We found the whole experience charming.
But then “Europe Through the Backdoor” author and PBS TV personality Rick Steves “discovered” le Grand Hotel Leveque.
The ensuing fame resulted in its being bought by Americans, who in turn replaced Madame with grumpy students whose school-taught English generally was far worse than my French-movie-inspired French.
The place became an American hangout. And while we have nothing against Americans - some of our best friends are Americans - if we'd wanted to spend time with them, we'd have vacationed in Indiana.
The new owners probably even added working heating ….
But the hotel that comes closest to being permanently locked in my memory vault is the Shepheard Hotel in Cairo, Egypt. I was there for almost a month, writing press releases and arranging interviews for a touring Ohio-based ballet company.
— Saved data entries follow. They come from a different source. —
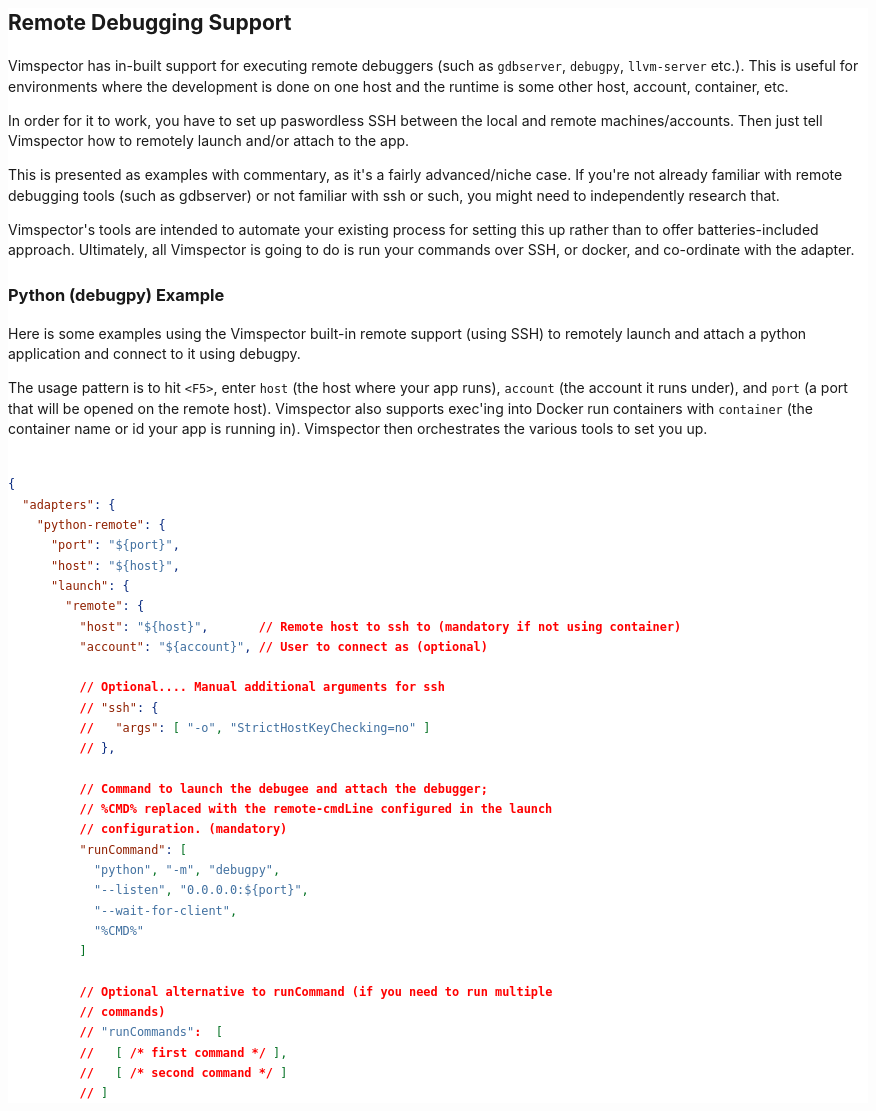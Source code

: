 ## Remote Debugging Support

Vimspector has in-built support for executing remote debuggers (such as
`gdbserver`, `debugpy`, `llvm-server` etc.). This is useful for environments
where the development is done on one host and the runtime is
some other host, account, container, etc.

In order for it to work, you have to set up paswordless SSH between the local
and remote machines/accounts. Then just tell Vimspector how to remotely launch
and/or attach to the app.

This is presented as examples with commentary, as it's a fairly advanced/niche
case. If you're not already familiar with remote debugging tools (such as
gdbserver) or not familiar with ssh or such, you might need to independently
research that.

Vimspector's tools are intended to automate your existing process for setting
this up rather than to offer batteries-included approach. Ultimately, all
Vimspector is going to do is run your commands over SSH, or docker, and 
co-ordinate with the adapter.

### Python (debugpy) Example

Here is some examples using the Vimspector built-in
remote support (using SSH) to remotely launch and attach a python application
and connect to it using debugpy.

The usage pattern is to hit `<F5>`, enter `host` (the host where your app runs),
`account` (the account it runs under), and `port` (a port that will be opened on
the remote host). Vimspector also supports exec'ing into Docker run containers
with `container` (the container name or id your app is running in).
Vimspector then orchestrates the various tools to set you up.

```json

{
  "adapters": {
    "python-remote": {
      "port": "${port}",
      "host": "${host}",
      "launch": {
        "remote": {
          "host": "${host}",       // Remote host to ssh to (mandatory if not using container)
          "account": "${account}", // User to connect as (optional)

          // Optional.... Manual additional arguments for ssh
          // "ssh": {
          //   "args": [ "-o", "StrictHostKeyChecking=no" ]
          // },

          // Command to launch the debugee and attach the debugger; 
          // %CMD% replaced with the remote-cmdLine configured in the launch
          // configuration. (mandatory)
          "runCommand": [
            "python", "-m", "debugpy",
            "--listen", "0.0.0.0:${port}",
            "--wait-for-client",
            "%CMD%"
          ]
          
          // Optional alternative to runCommand (if you need to run multiple
          // commands)
          // "runCommands":  [
          //   [ /* first command */ ],
          //   [ /* second command */ ]
          // ]
```

[dap]: https://microsoft.github.io/debug-adapter-protocol/
[schema]: http://puremourning.github.io/vimspector/schema/vimspector.schema.json
[gadget-schema]: http://puremourning.github.io/vimspector/schema/gadgets.schema.json
[YouCompleteMe]: https://github.com/ycm-core/YouCompleteMe
[lsp-examples]: https://github.com/ycm-core/lsp-examples
[vscode-json]: https://github.com/vscode-langservers/vscode-json-languageserver
[json-ls-config]: https://github.com/vscode-langservers/vscode-json-languageserver#settings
The Shepheard Hotel, the place to be, apparently, when it first opened in 1841, sits along the Nile and is only blocks from Tahrir Square - yes, that Tahrir Square. It's a colossal edifice, with impossibly high, ornate ceilings and endless halls in which I got lost daily.
In daytime squads of soldiers patrolled out front, and noisy, festive wedding parties danced through its massive lobby at night.
Best of all, though, was the hotel's long, dark bar. Little more than an afterthought to the vast main dining room, the bar wasn't well-stocked, and its tiny tables were lit by meager lamps that I suspect were left behind by the British Army when it was headquartered there during World War I.
What made it memorable were the windows. Almost floor to ceiling and running practically the expanse of the room, the glass let in diffused light that blended perfectly with customers' chatter.
Oh, and the workmen. Using only hammers and chisels rather than power tools, and often barefooted, they tap, tap, tapped away at the far wall of the dining room.
All day and well into the next morning, during meals and cocktail time - tap, tap, tap. My guess was that dragging out the duration of the project meant more workers could be employed, in a city with a phenomenally high unemployment rate.
For all I know, all these years later, those guys are still there.
Maybe someday I'll go back to find out.
Nora: “I read where you were shot five times in the tabloids.”
Nick: “It's not true. He didn't come anywhere near my tabloids.”